Et il allait s’éloigner avec Sita et Louison, lorsque le gentleman le rappela.

« Monsieur, excusez, je vous prie, mon indiscrétion ; mais je dois vous avertir que vous êtes en pays ennemi, et que vous hasardez beaucoup en suivant cette route.

— Je vous remercie de cet avis, monsieur.

— Les éclaireurs d’Holkar battent la campagne, et vous pourriez être enlevé par eux.

— Ah ! ah ! En vérité ! Eh bien, je serai prudent. »

Et Corcoran allait continuer sa route ; mais l’Anglais, qui paraissait décidé à ne pas le lâcher avant le coucher du soleil, essaya encore de le retenir.

« Vous êtes sans doute, monsieur, employé au service de la Compagnie ?

— Non, monsieur, je voyage pour mon plaisir. »

Le gentleman s’inclina respectueusement sur sa selle, persuadé qu’un homme qui va de l’Europe dans l’Inde pour son seul plaisir devait être un fort grand seigneur et pour le moins un lord, ou un membre influent de la Chambre des communes.

Il allait encore ouvrir la bouche, mais Corcoran l’interrompit. Il entendait derrière lui le bruit des cavaliers qui le poursuivaient et qui allaient l’atteindre.

« Excusez-moi, dit-il, je suis pressé.

— Au moins, reprit l’Anglais, vous me permettrez bien de vous offrir un cigare.

— Je ne fume pas en présence des dames, » répliqua Corcoran impatienté.

La conversation avait lieu en anglais, et le Breton connaissait fort bien cette langue ; malheureusement, l’ennui de se voir arrêté par un bavard et de perdre des moments si précieux lui fit oublier son rôle, et il prononça ces dernières paroles en français.

« Mais, par le diable ! s’écria l’officier, vous êtes Français, monsieur, et non pas Anglais ! Que faites-vous sur cette route, et à cette heure ?

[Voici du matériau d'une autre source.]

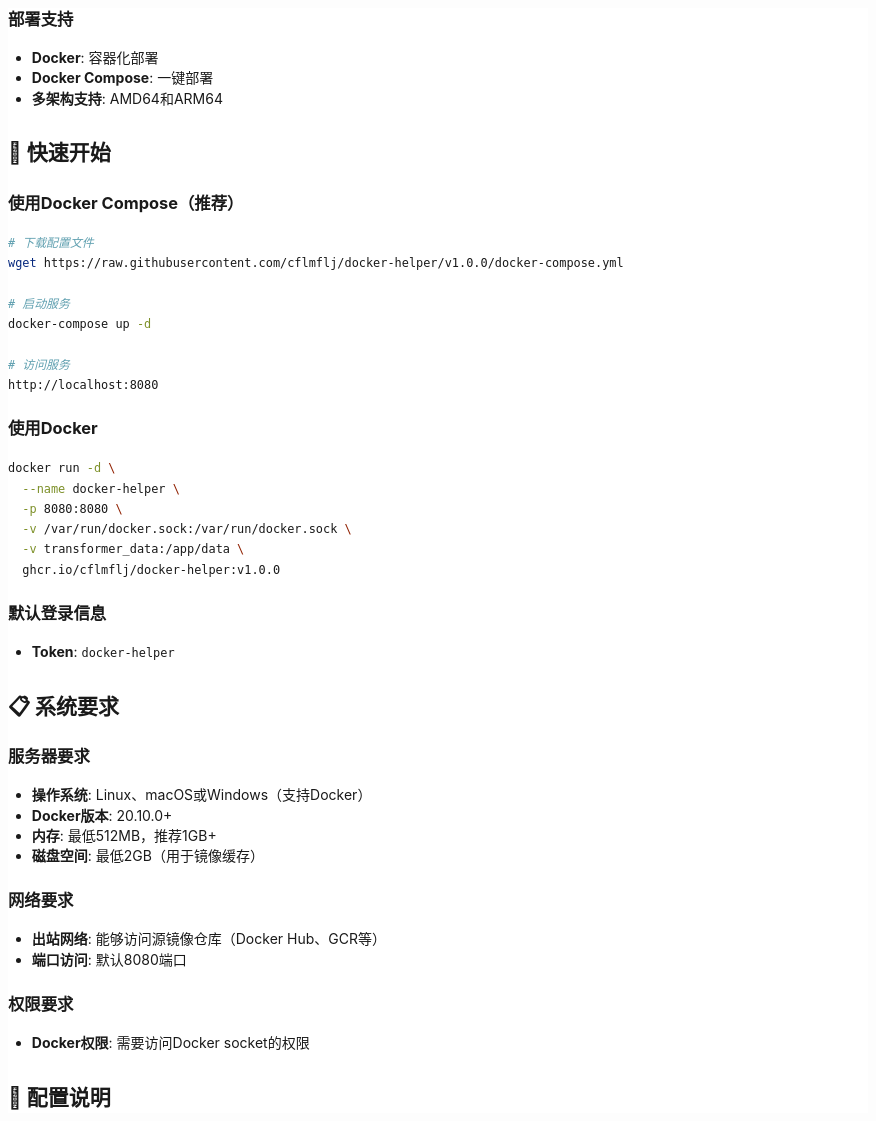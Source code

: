 ### 部署支持
- **Docker**: 容器化部署
- **Docker Compose**: 一键部署
- **多架构支持**: AMD64和ARM64

## 🚀 快速开始

### 使用Docker Compose（推荐）

```bash
# 下载配置文件
wget https://raw.githubusercontent.com/cflmflj/docker-helper/v1.0.0/docker-compose.yml

# 启动服务
docker-compose up -d

# 访问服务
http://localhost:8080
```

### 使用Docker

```bash
docker run -d \
  --name docker-helper \
  -p 8080:8080 \
  -v /var/run/docker.sock:/var/run/docker.sock \
  -v transformer_data:/app/data \
  ghcr.io/cflmflj/docker-helper:v1.0.0
```

### 默认登录信息
- **Token**: `docker-helper`

## 📋 系统要求

### 服务器要求
- **操作系统**: Linux、macOS或Windows（支持Docker）
- **Docker版本**: 20.10.0+
- **内存**: 最低512MB，推荐1GB+
- **磁盘空间**: 最低2GB（用于镜像缓存）

### 网络要求
- **出站网络**: 能够访问源镜像仓库（Docker Hub、GCR等）
- **端口访问**: 默认8080端口

### 权限要求
- **Docker权限**: 需要访问Docker socket的权限

## 🔧 配置说明
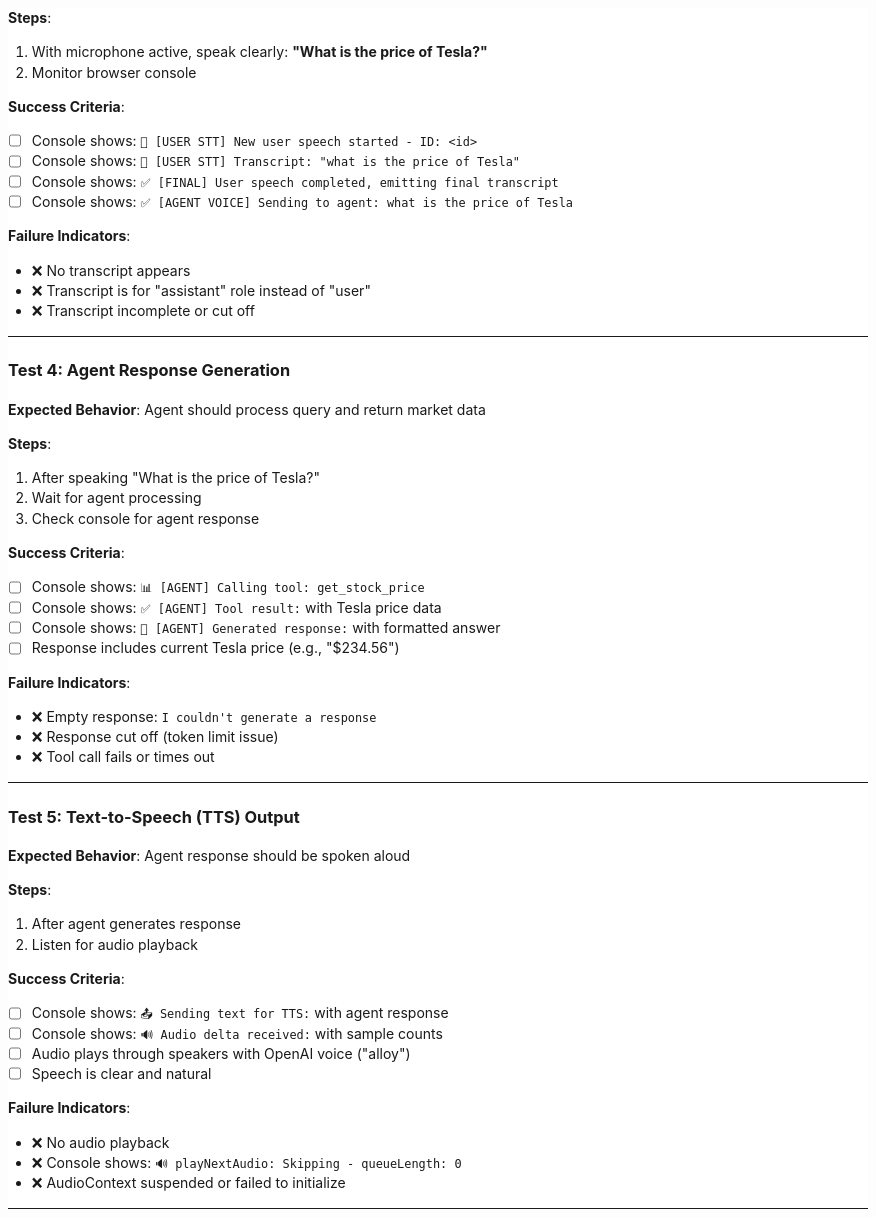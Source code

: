 **Steps**:
1. With microphone active, speak clearly: **"What is the price of Tesla?"**
2. Monitor browser console

**Success Criteria**:
- [ ] Console shows: `📝 [USER STT] New user speech started - ID: <id>`
- [ ] Console shows: `📝 [USER STT] Transcript: "what is the price of Tesla"`
- [ ] Console shows: `✅ [FINAL] User speech completed, emitting final transcript`
- [ ] Console shows: `✅ [AGENT VOICE] Sending to agent: what is the price of Tesla`

**Failure Indicators**:
- ❌ No transcript appears
- ❌ Transcript is for "assistant" role instead of "user"
- ❌ Transcript incomplete or cut off

---

### Test 4: Agent Response Generation
**Expected Behavior**: Agent should process query and return market data

**Steps**:
1. After speaking "What is the price of Tesla?"
2. Wait for agent processing
3. Check console for agent response

**Success Criteria**:
- [ ] Console shows: `📊 [AGENT] Calling tool: get_stock_price`
- [ ] Console shows: `✅ [AGENT] Tool result:` with Tesla price data
- [ ] Console shows: `🤖 [AGENT] Generated response:` with formatted answer
- [ ] Response includes current Tesla price (e.g., "$234.56")

**Failure Indicators**:
- ❌ Empty response: `I couldn't generate a response`
- ❌ Response cut off (token limit issue)
- ❌ Tool call fails or times out

---

### Test 5: Text-to-Speech (TTS) Output
**Expected Behavior**: Agent response should be spoken aloud

**Steps**:
1. After agent generates response
2. Listen for audio playback

**Success Criteria**:
- [ ] Console shows: `📤 Sending text for TTS:` with agent response
- [ ] Console shows: `🔊 Audio delta received:` with sample counts
- [ ] Audio plays through speakers with OpenAI voice ("alloy")
- [ ] Speech is clear and natural

**Failure Indicators**:
- ❌ No audio playback
- ❌ Console shows: `🔊 playNextAudio: Skipping - queueLength: 0`
- ❌ AudioContext suspended or failed to initialize

---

Le moment décisif approchait. Corcoran jeta un coup d’œil sur Sita pour l’avertir de se tenir prête pour la fuite.

Celle-ci avait les yeux fixés sur un des Indiens qui suivaient l’escorte et qui conduisaient les chariots anglais. Corcoran regarda du même côté et s’aperçut avec étonnement que l’Indien et la fille d’Holkar échangeaient, sans mot dire, des signes d’intelligence.

En regardant l’Indien avec plus d’attention, il reconnut Sougriva, ce brahmine qui avait été envoyé à Holkar par Tantia Topee.

Au reste, il n’eut pas beaucoup de temps pour réfléchir, car les dix officiers anglais l’entourèrent, et celui qui avait déjà parlé, ajouta :

« Monsieur, en attendant que votre présence dans le pays d’Holkar soit expliquée, vous êtes notre prisonnier.

— Prisonnier ! dit Corcoran. Vous voulez rire, messieurs. Place donc, ou je vous tue ! »

En même temps il tira de sa poche un revolver et l’arma en un clin d’œil.

Aussi prompt que lui, l’Anglais s’arma d’un revolver, et tous deux allaient faire feu à bout portant, lorsqu’un incident inattendu décida la victoire.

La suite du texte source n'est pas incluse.